Crest, for instance, spent years working in concert with the Los Angeles studio to devise a production pipeline and system designed to achieve studio quality computer generated imagery (CGI) at a fraction of the price most studios pay for their animated features, according to Fogelson. Alpha and Omega, for instance, is a 90-minute film which was made in two years with a $25 million budget. Such movies typically take three to four years and a budget ranging between $50- and $130 million.

P Jayakumar, chief operating officer of Toonz Animation India, meanwhile, is working on a slew of TV series for the international market. They includeSpeed Racer- 2, HTDT (nursery rhyme character Humpty Dumpty who turns into a crime fighting superhero), Jolly Rabbit for Lions Gate and Brave for Cartoon Network, Europe. On the feature film front, work is going on on Life and Adventures of Santa Claus for Hyde Park Entertainment and Gaturro for Illusion Studios Argentina, which would hit theatres world-wide by the end of this year.

The animation and VFX (visual effects) industry in India is home to more than 450 animation and VFX companies including large companies and medium-sized ones.
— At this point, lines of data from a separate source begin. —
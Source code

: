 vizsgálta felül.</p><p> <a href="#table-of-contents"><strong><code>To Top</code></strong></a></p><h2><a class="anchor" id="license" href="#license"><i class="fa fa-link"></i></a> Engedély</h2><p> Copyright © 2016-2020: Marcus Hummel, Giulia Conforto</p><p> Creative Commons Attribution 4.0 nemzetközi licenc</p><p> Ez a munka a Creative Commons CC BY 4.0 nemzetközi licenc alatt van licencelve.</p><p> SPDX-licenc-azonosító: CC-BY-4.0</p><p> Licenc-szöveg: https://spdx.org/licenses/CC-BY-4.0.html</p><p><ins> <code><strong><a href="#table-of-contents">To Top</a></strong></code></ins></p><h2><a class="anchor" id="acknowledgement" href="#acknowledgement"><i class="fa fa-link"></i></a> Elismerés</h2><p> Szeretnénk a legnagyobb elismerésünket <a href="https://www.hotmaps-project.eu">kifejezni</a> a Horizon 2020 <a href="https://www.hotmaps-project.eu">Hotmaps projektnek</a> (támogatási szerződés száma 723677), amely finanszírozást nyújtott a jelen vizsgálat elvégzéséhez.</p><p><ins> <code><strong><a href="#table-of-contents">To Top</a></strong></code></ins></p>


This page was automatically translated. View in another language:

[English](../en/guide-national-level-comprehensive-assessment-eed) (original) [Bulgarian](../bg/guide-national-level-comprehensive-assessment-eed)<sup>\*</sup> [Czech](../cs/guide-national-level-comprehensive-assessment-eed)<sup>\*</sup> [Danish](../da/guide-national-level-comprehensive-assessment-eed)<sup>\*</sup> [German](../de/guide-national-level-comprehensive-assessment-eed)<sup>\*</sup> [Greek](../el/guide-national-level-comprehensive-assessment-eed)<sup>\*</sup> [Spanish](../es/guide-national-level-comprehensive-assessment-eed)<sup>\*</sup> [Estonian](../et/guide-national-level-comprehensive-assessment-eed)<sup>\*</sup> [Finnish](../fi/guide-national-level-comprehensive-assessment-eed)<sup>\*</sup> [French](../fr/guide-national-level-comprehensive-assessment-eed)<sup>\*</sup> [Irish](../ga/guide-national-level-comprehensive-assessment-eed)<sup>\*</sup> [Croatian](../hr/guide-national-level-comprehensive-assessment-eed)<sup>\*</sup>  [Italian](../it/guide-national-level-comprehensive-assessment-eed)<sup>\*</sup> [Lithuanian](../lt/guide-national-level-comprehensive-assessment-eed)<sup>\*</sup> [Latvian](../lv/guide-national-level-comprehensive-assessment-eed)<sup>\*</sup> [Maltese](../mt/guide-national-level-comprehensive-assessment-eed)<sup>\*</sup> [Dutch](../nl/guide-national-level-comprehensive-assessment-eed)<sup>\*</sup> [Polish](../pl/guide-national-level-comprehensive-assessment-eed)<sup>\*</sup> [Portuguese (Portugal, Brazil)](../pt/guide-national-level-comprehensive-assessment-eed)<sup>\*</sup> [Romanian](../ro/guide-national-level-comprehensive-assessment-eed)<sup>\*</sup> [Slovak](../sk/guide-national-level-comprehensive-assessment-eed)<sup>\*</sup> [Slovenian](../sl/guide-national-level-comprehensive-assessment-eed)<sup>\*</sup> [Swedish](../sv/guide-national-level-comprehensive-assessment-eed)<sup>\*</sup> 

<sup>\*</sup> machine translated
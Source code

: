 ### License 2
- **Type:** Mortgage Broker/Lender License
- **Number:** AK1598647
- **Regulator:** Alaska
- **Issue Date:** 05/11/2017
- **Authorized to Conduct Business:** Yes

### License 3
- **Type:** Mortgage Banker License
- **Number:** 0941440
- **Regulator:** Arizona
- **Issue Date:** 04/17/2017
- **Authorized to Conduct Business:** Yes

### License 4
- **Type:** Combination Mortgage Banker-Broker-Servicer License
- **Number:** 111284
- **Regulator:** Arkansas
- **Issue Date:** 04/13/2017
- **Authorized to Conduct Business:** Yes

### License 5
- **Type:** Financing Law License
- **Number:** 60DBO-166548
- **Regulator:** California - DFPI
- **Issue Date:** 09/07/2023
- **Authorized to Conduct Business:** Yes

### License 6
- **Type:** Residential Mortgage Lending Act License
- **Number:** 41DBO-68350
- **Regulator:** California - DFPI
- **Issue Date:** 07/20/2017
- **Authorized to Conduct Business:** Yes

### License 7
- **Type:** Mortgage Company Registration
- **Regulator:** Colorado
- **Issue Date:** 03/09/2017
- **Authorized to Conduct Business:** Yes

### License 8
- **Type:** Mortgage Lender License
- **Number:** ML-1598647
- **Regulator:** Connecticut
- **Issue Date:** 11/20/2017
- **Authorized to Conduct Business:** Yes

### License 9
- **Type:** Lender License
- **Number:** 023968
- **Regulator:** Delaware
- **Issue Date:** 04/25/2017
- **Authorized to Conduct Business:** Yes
Software body Nasscom expects the Indian animation industry to grow at 22 per cent annually to reach $1 billion by 2012.

International studios also want to invest here. All major international studios have set up shops in India or will be here very soon. Will Smith’s production company and Steven Spielberg’s Dreamworks, for instance, have started working with Indian counterparts on various projects.

But India has only around 70 3D screens. Digital distributor company UFO Moviez has plans to make 500 screens 3D compatible by 2010-year end. For this ambitious project, the company will invest Rs 7 lakh per screen for conversion to be 3D-enabled. Also, Scrabble Entertainment is to add 45 3D screens also by 2010 end. UFO Moviez has a fancy plan to showcase the Indian Premier League matches in 3D in more number of screens. The company had digitally distributed the last four matches of IPL 2010 in 3D.

Big Animation, on its part, has just finished the first season of Pak Pak Pakaufor Nick. The second season of the series will commence in the next few months. Then there is Big Bees in 3D — a concept for kids about wonders of nature, and Shaktimaan in digital 2D. Both of them are international projects, according to Ashish Kulkarni, chief operating officer of Big Animation.

Incidentally, estimates are that the otsourced work done by Indian studios adds up to $200 million a year. Within the media and entertainment space, animation has outperformed its peers in recent history, growing at 20 per cent in 2008 to become a Rs 1,560 crore industry.

Seema Ramanna, managing director of Crest Animation Studios believes there’s a consensus that the domestic market is the “next big opportunity” for both animation as well as VFX firms. She concludes: “The Indian appetite for animation is increasing very fast but companies haven’t been able to capitalise on it yet.”